The century-old windows of The Clayton Center are letting in more than a draft – they’re crumbling entirely.
In response, the Clayton Town Council is moving forward with a plan to replace all of the windows in the auditorium building over the next six months. Window replacement in the town hall building will come later.
The low bid for 61 windows came in at $344,468, or nearly $5,650 a window, significantly more than the budgeted $249,000. To make up the difference, Town Manager Steve Biggs told the council it could use $30,000 allocated for building maintenance, $50,000 in health-insurance savings and $15,468 from cash reserves. The insurance savings should come from switching to the state health plan.
“There’s a short window of time to get this done before the Clayton Center begins its events,” Biggs told the Council.

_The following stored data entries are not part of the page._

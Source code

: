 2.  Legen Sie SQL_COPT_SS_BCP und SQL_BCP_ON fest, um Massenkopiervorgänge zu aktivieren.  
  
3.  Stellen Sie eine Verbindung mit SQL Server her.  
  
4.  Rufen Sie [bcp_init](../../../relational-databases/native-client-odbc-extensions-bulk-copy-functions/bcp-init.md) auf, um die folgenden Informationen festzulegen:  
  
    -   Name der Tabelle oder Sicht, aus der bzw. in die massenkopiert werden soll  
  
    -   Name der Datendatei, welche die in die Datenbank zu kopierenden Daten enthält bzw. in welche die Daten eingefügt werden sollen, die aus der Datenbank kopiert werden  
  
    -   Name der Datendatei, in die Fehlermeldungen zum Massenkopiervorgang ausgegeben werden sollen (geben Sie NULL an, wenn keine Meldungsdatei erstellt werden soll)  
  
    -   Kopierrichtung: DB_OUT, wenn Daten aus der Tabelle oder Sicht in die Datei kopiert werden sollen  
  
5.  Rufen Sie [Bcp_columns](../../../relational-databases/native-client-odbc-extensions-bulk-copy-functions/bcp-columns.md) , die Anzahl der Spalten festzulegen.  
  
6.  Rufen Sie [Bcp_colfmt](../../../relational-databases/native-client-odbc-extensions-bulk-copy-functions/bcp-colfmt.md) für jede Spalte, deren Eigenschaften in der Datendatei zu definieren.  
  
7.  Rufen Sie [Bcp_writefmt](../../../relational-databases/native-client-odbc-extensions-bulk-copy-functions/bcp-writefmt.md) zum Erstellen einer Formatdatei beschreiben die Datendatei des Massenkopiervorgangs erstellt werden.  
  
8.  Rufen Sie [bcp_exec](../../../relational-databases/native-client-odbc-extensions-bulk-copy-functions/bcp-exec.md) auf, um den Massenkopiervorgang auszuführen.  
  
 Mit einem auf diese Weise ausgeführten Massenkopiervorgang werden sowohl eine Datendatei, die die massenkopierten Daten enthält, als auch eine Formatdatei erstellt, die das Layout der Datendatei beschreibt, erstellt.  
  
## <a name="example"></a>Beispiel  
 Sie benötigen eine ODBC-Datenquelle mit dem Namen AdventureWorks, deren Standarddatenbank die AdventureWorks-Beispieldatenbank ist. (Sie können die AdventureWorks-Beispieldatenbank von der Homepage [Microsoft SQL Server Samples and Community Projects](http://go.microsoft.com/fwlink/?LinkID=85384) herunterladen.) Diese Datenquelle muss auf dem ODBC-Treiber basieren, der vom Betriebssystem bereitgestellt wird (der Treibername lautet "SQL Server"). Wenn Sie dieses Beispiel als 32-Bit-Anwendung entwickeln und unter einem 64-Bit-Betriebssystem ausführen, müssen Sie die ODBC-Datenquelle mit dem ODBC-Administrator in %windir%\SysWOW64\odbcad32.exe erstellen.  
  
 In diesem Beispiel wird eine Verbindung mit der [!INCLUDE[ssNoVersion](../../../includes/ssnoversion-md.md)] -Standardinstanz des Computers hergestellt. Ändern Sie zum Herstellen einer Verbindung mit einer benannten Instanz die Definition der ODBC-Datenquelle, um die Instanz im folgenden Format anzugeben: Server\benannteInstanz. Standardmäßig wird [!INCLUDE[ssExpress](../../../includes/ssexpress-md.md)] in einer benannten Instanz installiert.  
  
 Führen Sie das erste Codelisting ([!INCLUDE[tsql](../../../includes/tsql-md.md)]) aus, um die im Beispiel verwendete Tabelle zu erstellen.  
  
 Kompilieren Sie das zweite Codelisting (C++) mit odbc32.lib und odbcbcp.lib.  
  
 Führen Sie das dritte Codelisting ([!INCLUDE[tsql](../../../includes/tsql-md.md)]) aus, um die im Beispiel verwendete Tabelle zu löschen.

The intent had been to replace all of The Clayton Center’s windows at once in an effort to save money. But when the council bid that work, the lowest offer was more than $450,000. At that point, the council regrouped, agreeing to seek bods only on the auditorium building.
That delay in moving forward made the work too much to finish before The Clayton Center’s summer events. The town is still trying to figure out how long the work will take.
“We hoped back in November to move ahead with the project, but the bid came back significantly more than we budgeted,” Biggs said. “No doubt there would be savings by doing it in a single mobilization; we’d prefer to do it in one single effort. But at this point in time, we have to avoid interfering with the other things going on at The Clayton Center.”
The condition of the windows is one of the main drivers of the town splitting the job into two parts. Entire portions of windows on the second and third stories of the auditorium wing have rotted away. Biggs said replacing those windows couldn’t wait another year.
The council awarded the contract to Muter Construction of Zebulon. Town officials hope they can lower the cost to taxpayers by appealing to Caterpillar for donations of equipment or cash.
While the wood is rotting away, panes of intact, historic glass will be left. Mayor Jody McLeod said he wanted to save the glass for use, possibly, in a public art project.